You place it on a surface plate and run a probe along the top face at a fixed height and see if it is actually the same height everywhere. Nowadays, you probably use an indicator mounted to a transfer stand (which will measure the variance in height):

http://www.tool-precision.com/kpt-62.htm
Or even a coordinate measuring machine (which will measure the actual height):

https://www.sinowon.com/micromea10128-moving-bridge-scanning-coordinate-measuring-machine
However, these bely what you actually need: You do not need to measure (i.e. quantify) the height to do this. You do not even need to measure the variance in height.
In the most primitive approach, your hands can feel the resistance decreasing, increasing, or staying due to the height decreasing, increasing, or staying the same as you run it along the surface.
Therefore, you need is a base, a vertical beam, and a sharp horizontal point that can be mounted on the vertical beam at any height.
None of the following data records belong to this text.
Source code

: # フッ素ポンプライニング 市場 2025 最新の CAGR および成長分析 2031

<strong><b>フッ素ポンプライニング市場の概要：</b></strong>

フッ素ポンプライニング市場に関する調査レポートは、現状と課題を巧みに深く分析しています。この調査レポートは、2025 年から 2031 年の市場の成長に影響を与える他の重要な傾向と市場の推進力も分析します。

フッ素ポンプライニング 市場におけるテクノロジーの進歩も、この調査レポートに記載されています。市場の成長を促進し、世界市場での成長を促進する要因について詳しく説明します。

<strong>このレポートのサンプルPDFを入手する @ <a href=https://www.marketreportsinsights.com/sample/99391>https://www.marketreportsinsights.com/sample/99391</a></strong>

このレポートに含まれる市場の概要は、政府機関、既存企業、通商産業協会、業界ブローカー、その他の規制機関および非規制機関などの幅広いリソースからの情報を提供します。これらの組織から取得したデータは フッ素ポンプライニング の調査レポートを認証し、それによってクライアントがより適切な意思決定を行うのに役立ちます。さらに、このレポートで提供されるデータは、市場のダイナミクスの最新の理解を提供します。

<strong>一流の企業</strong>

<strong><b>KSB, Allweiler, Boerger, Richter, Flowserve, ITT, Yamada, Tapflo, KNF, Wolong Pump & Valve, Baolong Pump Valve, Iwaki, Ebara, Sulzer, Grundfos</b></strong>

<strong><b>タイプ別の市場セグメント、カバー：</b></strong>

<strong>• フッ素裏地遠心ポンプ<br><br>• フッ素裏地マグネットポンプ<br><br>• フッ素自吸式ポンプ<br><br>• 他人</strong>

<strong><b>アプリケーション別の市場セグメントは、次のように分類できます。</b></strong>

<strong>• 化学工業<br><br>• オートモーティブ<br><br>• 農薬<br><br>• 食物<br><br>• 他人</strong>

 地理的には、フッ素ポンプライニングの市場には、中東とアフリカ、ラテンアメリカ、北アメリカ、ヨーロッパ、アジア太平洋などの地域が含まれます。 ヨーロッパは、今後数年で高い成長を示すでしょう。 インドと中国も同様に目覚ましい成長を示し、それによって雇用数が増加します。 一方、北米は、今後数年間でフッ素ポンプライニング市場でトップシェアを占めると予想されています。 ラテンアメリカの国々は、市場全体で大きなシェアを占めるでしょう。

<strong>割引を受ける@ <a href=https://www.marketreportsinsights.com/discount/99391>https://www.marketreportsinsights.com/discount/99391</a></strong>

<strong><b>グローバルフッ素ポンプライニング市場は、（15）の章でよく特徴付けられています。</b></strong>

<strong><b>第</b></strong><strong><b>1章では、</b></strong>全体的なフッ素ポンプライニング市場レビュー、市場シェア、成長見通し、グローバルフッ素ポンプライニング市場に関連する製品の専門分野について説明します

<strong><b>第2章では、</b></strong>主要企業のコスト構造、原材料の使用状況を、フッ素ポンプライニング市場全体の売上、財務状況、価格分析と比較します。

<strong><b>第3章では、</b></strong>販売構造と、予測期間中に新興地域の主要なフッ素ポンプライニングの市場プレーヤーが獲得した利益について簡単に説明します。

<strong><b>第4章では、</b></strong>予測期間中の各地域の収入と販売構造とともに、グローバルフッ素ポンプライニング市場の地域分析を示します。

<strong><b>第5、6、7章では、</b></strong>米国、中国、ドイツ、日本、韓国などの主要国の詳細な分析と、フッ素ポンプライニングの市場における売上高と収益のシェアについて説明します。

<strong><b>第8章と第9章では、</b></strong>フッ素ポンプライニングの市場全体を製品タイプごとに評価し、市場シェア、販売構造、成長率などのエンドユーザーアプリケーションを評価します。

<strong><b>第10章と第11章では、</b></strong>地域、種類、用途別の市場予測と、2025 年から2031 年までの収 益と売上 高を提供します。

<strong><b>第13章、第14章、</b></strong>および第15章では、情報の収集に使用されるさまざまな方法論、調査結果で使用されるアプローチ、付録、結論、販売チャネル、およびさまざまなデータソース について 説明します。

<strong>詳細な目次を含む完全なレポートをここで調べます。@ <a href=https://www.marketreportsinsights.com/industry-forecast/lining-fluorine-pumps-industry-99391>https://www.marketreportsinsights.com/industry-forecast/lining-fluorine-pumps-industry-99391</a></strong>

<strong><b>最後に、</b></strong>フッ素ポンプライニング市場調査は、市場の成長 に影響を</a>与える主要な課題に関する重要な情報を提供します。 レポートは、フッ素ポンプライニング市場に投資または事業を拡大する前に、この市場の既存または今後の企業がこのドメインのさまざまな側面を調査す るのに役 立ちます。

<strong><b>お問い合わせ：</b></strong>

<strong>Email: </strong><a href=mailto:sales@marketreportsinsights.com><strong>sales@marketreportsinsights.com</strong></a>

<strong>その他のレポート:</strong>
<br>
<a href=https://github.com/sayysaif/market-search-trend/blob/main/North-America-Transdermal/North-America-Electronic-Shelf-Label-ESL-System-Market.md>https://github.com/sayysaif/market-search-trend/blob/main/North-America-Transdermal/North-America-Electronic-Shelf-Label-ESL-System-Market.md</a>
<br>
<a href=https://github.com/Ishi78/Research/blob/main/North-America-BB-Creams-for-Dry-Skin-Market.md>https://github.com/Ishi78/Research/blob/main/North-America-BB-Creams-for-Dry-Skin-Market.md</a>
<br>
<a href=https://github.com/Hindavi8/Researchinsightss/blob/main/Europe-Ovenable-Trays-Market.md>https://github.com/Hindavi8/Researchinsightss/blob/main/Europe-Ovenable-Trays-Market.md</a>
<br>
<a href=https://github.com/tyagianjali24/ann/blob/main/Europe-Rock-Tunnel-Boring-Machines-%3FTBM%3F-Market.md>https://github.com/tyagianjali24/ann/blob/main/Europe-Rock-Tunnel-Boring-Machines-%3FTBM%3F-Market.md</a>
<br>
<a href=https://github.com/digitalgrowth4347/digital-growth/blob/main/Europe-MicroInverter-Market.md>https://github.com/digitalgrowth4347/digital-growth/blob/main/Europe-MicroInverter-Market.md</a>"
A so-called surface gauge:

https://www.starrett.com/category/111601
Now, you could then freehand and continuously check it until it is parallel. But from what I said above you can probably extrapolate that a much easier method in this case is to run a cutting tool at a fixed height similar to the probe. But if you so desired, you could freehand it to shape it. What you can't do is freehand the measurement part.
You use this to build your parallels. The longer you make your parallels (which also requires making a larger surface plate) higher the resolution you can check for parallelism.
Once you have your parallels you can start working on squares. For initial checks, you choose one arm of the square as a reference edge and align it to the parallel and trace the vertical edge. You then flip it and the more square it is the more closely the mirrored vertical edge will overlap/be parallel to the first traced vertical edge. Again, the longer you make the arms the more resolution you will have to check for squareness.

https://www.wikiwand.com/en/Square_%28tool%29
Later on you can also do things like mount parallels vertically on a surface plate and run a height gauge on the "unfinished ends" until they read a constant height above the surface plate. At that point your parallels now have ends that are square to the length.
From there you can then mount a horizontal parallel (that does not necessarily need square ends) on top of a vertical parallel (that does have square ends) and run a probe along the length of the horizontal parallel to check if it's height above the surface plate is constant.

https://www.hobby-machinist.com/threads/magnetic-cylinder-square.74800/
Also, from having parallels with square ends, you can now now make devices sit on the surface plate and run up and down vertical from the surface plate to more quickly check for squareness without needing to do something like mount two parallels together. But this is not strictly necessary. It's just really convenient.

http://www.tool-precision.com/kpt-sixty-two-a.html
At that point you have squares and parallels with square ends. Only then do you start worrying about making a gage block which is parallel, square, and of a particular dimension. Because dimensions are arbitrary. Parallelism and squareness (and by extension cubes), are not.
You would check the that the dimensions of a cube are all equal the same way you checked for parallelism by checking for constant height above a surface plate. And if it was the beginning you could just make any cube, as long as it was a cube and declare that as your unit of length. Because dimensions are arbitrary. Parallelism and squareness (and by extension cubes), are not.
As a result, dimensions tend to be least important thing. Geometry tends to be far more important (parallelism, squareness, roundness, flatness). A gauge block where the dimensions are a bit off but where the ends are parallel parallel is still useful, but a gauge block where the ends are not parallel is useless.